Shared hosting: best practices (permissions, etc.)

[moit]

I am trying to get WB set up with a shared hosting provider and have been bitten by the permissions problem (i.e., ftp uploads as one user, webserver/php process runs as another, and so webserver/php cannot write to files and dirs).

I asked the hosting company about it, and they replied with:

"On your server, php5 runs as an apache module, so scripts are executed as the webserver user 'nobody'. If your site is compatible with php4 (which runs via suphp under your username) we can switch it to that, and correct the owner/permissions.

"Alternatively we can move your account to a server that runs both php4/php5 via suphp. Let us know how you'd like to proceed."

In a followup, they also said they would be able to change ownership of the files uploaded by ftp to 'nobody'.

So, two questions:
1) Given the choices above, which option is the best:

• Have the hosting provider manually switch file ownerships to 'nobody'. (And what happens when you need to upgrade WB? Ask them to intervene each time you upgrade?)
• Have them move my account to server that uses PHP5+suPHP. (I've never knowingly used suPHP so I have no idea what I might be getting myself into.)
• Keep the stuff on the present server and use  PHP4 with suPHP. (I would really rather not use PHP4.)

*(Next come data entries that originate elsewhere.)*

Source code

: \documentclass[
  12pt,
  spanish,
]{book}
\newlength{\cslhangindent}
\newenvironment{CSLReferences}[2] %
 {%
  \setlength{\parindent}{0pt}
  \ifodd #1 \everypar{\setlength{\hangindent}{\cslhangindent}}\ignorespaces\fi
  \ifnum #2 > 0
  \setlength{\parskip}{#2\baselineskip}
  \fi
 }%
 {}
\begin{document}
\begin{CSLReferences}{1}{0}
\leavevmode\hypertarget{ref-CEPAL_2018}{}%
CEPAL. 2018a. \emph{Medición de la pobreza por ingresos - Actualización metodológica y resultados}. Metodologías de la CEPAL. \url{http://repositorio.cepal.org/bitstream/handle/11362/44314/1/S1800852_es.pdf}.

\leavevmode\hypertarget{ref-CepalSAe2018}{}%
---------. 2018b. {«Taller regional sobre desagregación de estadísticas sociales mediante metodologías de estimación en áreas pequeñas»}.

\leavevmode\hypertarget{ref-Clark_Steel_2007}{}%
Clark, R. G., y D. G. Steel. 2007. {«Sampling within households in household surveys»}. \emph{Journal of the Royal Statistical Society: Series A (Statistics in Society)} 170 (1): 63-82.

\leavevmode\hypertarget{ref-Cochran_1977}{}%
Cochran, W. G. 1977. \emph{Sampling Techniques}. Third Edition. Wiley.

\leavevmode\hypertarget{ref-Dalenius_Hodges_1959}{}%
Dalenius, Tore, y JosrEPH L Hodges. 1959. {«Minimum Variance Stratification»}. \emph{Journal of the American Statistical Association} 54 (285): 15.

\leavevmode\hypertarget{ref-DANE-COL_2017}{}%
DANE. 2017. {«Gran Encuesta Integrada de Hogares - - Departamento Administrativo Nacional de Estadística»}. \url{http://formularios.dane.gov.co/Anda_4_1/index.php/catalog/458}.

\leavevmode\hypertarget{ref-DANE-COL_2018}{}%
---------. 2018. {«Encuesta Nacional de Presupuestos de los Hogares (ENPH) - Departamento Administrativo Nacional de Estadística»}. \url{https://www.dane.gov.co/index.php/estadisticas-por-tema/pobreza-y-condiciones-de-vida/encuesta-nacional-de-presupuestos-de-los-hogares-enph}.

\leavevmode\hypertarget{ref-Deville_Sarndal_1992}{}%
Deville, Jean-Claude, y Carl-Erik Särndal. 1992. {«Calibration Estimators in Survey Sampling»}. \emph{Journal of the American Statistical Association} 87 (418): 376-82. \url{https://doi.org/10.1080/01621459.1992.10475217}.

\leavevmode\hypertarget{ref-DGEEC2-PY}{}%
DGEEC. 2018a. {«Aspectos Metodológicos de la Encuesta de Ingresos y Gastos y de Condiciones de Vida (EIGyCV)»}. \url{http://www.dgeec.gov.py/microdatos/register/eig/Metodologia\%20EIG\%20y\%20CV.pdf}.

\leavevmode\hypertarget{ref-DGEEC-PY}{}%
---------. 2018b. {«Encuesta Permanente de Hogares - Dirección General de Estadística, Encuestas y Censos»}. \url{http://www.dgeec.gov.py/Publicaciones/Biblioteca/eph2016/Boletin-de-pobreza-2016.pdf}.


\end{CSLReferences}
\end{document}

2) What are some good things to ask a hosting provider before signing on with them if you plan to run WB? (This one might be a good one for the FAQ.)

-M

[DarkViper]

From 2010-08-01 the best requirements for WB are:

• PHP 5.2 and higher
• PHP running via suphp/fastCGI
• mySQL 5.0 and higher

PHP4 => never supported
mySQL 4.1 => still works, but some future features can come in trobble
PHP as Apache-module => it still works, but with a lot of problems

[moit]

Thanx beaucoup.

[ChrusR]

From 2010-08-01 the best requirements for WB are:

• PHP 5.2 and higher
• PHP running via suphp/fastCGI
• mySQL 5.0 and higher

PHP4 => never supported
mySQL 4.1 => still works, but some future features can come in trobble
PHP as Apache-module => it still works, but with a lot of problems

This is also really useful. But my provider says that php-cgi makes more traffic and the sites load more slowly. I'm interested in reading mor info on this "dilemma" between "Fast-Apache-PHP" and "Secure-CGI-PHP". By google search I found some statements pro and contro but no technical background. Can someone provide a good info or link?

[DarkViper]

the best way to get information is php.net

FastCGI Process Manager

[Waldschwein]

the best way to get information is php.net

FastCGI Process Manager

It looks a bit like the explanation of SafeMode. 
*running away*

Most hoster nowadays have both - Apache module and FastCGI. Often you can choose them with .htaccess.
But the common opinion (about 50,01%) in the web is, that people should use apache module for performant sites and FastCGI for CMSes... The other 49,99% say the other way round...
So just try what you mean. WB doesn't need a high-performance server for normal websites, it's quite modest.

Yours Michael

[DarkViper]

tzzz... Michael.. Subject misses..   

The question was not the speed.

Apache module use different user context for PHP and FTP
fastCGI / suPHP use the same user context for PHP and FTP

that's why fastCGI / suPHP is recommended for use with websitebaker.

From this point of view also Apache-module is good and secure for each site which will have no write access to the filesystem.